In the present study, two unknown impurities, impurity-1 and impurity-2, were detected by HPLC of verapamil hydrochloride bulk drug. The source for the formation of impurity-1 was due to contamination by acetone which was used as the cleaning solvent. The source for the formation of impurity-2 could be attributed to the addition of excess base (NaNH2) to the reaction mass. The attempt to isolate these impurities has been successful. They were isolated by preparative HPLC and characterized by spectroscopic studies. The structures of these impurities have not been reported previously in the literature. This study highlights the importance of impurity profiling of a drug substance.

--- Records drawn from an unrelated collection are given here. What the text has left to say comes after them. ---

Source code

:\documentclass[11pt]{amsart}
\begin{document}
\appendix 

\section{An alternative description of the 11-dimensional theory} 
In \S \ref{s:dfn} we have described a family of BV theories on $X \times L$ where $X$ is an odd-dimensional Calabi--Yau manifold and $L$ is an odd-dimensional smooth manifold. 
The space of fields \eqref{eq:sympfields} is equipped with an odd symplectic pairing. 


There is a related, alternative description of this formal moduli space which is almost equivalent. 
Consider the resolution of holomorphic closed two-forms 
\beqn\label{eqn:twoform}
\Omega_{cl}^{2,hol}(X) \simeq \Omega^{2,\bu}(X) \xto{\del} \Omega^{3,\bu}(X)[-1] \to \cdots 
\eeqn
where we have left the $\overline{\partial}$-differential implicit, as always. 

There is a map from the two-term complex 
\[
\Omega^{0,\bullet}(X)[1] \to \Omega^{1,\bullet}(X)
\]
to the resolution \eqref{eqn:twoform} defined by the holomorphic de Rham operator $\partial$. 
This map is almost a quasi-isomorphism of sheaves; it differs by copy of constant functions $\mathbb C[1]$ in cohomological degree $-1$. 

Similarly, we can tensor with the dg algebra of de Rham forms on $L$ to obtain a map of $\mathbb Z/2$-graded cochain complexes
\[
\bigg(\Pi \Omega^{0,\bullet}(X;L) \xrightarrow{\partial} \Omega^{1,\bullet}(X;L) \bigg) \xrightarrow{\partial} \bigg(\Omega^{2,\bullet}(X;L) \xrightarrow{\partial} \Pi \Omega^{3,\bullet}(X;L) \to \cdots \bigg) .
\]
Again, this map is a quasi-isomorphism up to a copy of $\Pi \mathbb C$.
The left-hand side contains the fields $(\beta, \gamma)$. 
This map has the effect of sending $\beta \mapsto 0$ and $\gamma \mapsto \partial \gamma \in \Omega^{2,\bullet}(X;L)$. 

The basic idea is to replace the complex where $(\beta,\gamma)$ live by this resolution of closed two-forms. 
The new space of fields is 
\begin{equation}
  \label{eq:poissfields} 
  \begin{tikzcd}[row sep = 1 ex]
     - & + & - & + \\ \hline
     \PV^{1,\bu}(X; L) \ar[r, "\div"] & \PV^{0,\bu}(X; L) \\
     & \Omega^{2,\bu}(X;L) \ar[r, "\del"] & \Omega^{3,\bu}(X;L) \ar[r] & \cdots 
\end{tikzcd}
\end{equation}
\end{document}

Based on the above spectral data, the molecular formula for impurity-1 was confirmed as C13H15NO2 and the corresponding structure was characterized as 2-(3,4-dimethoxy-phenyl)-3-methylbut-2-enenitrile. Similarly, for impurity-2, the molecular formula was confirmed as C16H23NO2 and the corresponding structure was characterized as 2-(3,4-di-methoxyphenyl)-2-isopropyl-3-methylbutanenitrile.

Authors' Statement

Competing Interests

The authors declare no conflict of interest.